Wider impact and next steps
Through the internship, Zhipeng strengthened his technical skills in areas such as multi-agent systems and the application of large language models, particularly in a business-focused context. This, he says, will be of great value for his longer-term career development, in which he aims to combine academic research with solving practical industry problems.
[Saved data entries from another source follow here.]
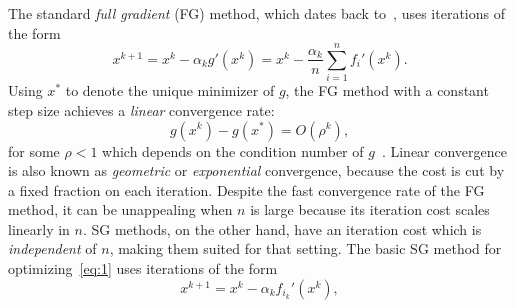\documentclass{article}
\newcommand{\mysec}[1]{Section~\ref{sec:#1}}
\begin{document}
The standard \emph{full gradient} (FG) method, which dates back to~\cite{cauchy1847methode}, uses iterations
of the form
\begin{equation}
\label{eq:FG}
x^{k+1} = x^k - \alpha_kg'(x^k) = x^k - \frac{\alpha_k}{n}\sum_{i=1}^nf_i'(x^k).
\end{equation}
Using $x^\ast$ to denote the unique minimizer of $g$, the FG method with a constant  step size achieves a \emph{linear} convergence rate:
\[
g(x^k) - g(x^\ast) = O(\rho^k),
\]
for some $\rho < 1$ which depends on the condition number of $g$~\cite[Theorem 2.1.15]{nesterov2004introductory}.  Linear
convergence is also known as \emph{geometric} or \emph{exponential}
convergence, because the cost is cut by a fixed fraction on each iteration.
Despite the fast convergence rate of the FG method, it can be unappealing
when $n$ is large because its iteration cost scales linearly in $n$. 
%
SG methods, on the other hand, have an iteration cost which is \emph{independent} of $n$, making them suited for that setting. The basic SG method for optimizing~\eqref{eq:1} uses iterations of the form
\begin{equation}
\label{eq:SG}
x^{k+1} = x^k - \alpha_kf_{i_k}'(x^k),
\end{equation}
\end{document}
Po, who has a longstanding relationship with SparkSoft, played a key role in helping Zhipeng understand how academic AI models can work in industry settings. He adds: “The internship progressed very well, and Zhipeng quickly became an effective and proactive member of SparkSoft’s research and development team. He made a significant contribution by enhancing the company’s nematode recognition and analysis platform, integrating state-of-the-art AI techniques combining pattern recognition with rule-based reasoning. This has improved the functionality, transparency and auditability of SparkSoft’s platform. Zhipeng has also engaged effectively with external research partners in the sector such as ADAS and Fera, helping to align the technical work with real-world agricultural and regulatory requirements.”
As a direct outcome of Zhipeng’s work during the internship, SparkSoft secured a three-month Innovate UK Sovereign AI proof-of-concept award to further develop its platform. The Sovereign AI initiative aims to validate scalable AI technologies with the potential to make an impact in areas of strategic importance to the UK.